United States District Court, E.D. California

March 30, 2017

RALPH G. GONZALES, Petitioner,
v.
DEBBIE ASUNCION, Warden, Respondent.

          ORDER DIRECTING CLERK OF COURT TO ASSIGN DISTRICT JUDGE TO CASE FINDINGS AND RECOMMENDATION TO DISMISS PETITION FOR FAILURE TO STATE A CLAIM [TWENTY-ONE DAY OBJECTION DEADLINE]

          JENNIFER L. THURSTON UNITED STATES MAGISTRATE JUDGE.

         Petitioner has filed a habeas petition challenging his 2008 judgment and sentence. Following a preliminary review of the petition, it appears that the petition fails to present a prima facie claim for relief. Therefore, the Court will recommend that the petition be SUMMARILY DISMISSED.
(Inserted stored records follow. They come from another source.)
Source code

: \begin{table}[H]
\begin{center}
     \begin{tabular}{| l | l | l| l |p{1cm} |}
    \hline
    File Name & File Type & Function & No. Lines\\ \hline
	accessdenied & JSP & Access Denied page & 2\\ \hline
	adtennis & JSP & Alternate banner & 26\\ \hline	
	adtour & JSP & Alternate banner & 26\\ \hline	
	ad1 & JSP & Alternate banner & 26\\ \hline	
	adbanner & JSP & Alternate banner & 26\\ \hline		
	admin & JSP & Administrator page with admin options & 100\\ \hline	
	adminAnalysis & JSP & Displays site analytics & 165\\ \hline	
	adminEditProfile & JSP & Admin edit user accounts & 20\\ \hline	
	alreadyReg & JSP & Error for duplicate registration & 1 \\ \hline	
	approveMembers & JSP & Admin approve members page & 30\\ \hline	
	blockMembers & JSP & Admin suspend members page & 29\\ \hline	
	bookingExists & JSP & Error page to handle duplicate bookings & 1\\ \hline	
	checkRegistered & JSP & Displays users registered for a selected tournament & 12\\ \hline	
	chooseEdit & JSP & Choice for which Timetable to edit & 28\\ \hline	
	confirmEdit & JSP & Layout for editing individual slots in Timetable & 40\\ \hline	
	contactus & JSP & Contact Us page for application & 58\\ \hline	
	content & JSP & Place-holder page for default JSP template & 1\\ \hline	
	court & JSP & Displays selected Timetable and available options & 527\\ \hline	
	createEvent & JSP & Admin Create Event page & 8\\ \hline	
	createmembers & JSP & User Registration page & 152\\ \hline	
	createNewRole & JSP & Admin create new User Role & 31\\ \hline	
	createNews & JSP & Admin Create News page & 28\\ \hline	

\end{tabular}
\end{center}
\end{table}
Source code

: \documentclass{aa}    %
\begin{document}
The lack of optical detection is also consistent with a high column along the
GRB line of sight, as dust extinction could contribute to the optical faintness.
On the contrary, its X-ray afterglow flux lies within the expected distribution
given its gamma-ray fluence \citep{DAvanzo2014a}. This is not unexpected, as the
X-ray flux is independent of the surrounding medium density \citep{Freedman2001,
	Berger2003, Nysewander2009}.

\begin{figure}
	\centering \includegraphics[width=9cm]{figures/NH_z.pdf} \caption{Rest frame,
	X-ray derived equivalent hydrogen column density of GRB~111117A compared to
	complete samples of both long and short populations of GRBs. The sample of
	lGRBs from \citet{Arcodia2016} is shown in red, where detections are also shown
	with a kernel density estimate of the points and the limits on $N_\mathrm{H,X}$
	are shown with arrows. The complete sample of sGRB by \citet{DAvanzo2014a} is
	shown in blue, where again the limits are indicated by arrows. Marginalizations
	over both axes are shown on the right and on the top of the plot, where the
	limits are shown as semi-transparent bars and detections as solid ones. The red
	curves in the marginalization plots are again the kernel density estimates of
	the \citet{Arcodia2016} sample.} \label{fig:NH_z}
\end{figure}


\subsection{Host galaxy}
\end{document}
         I. PROCEDURAL HISTORY

         On October 30, 2008, Petitioner was convicted in the Merced County Superior Court of driving under the influence, driving with a suspended license, and failure to provide financial responsibility. (Doc. 1.) Three prior strikes were also found true. (Doc. 1.) He was sentenced under California's Three Strikes law (Cal. Penal Code §§ 667(b)-(i) and 1170.12(a)-(d)) to a term of 28-years-to-life. Petitioner appealed to the California Court of Appeal, Fifth Appellate District (“Fifth DCA”), and the appeal was denied on October 29, 2012. It further appears that he petitioned for review to the California Supreme Court but the petition was denied.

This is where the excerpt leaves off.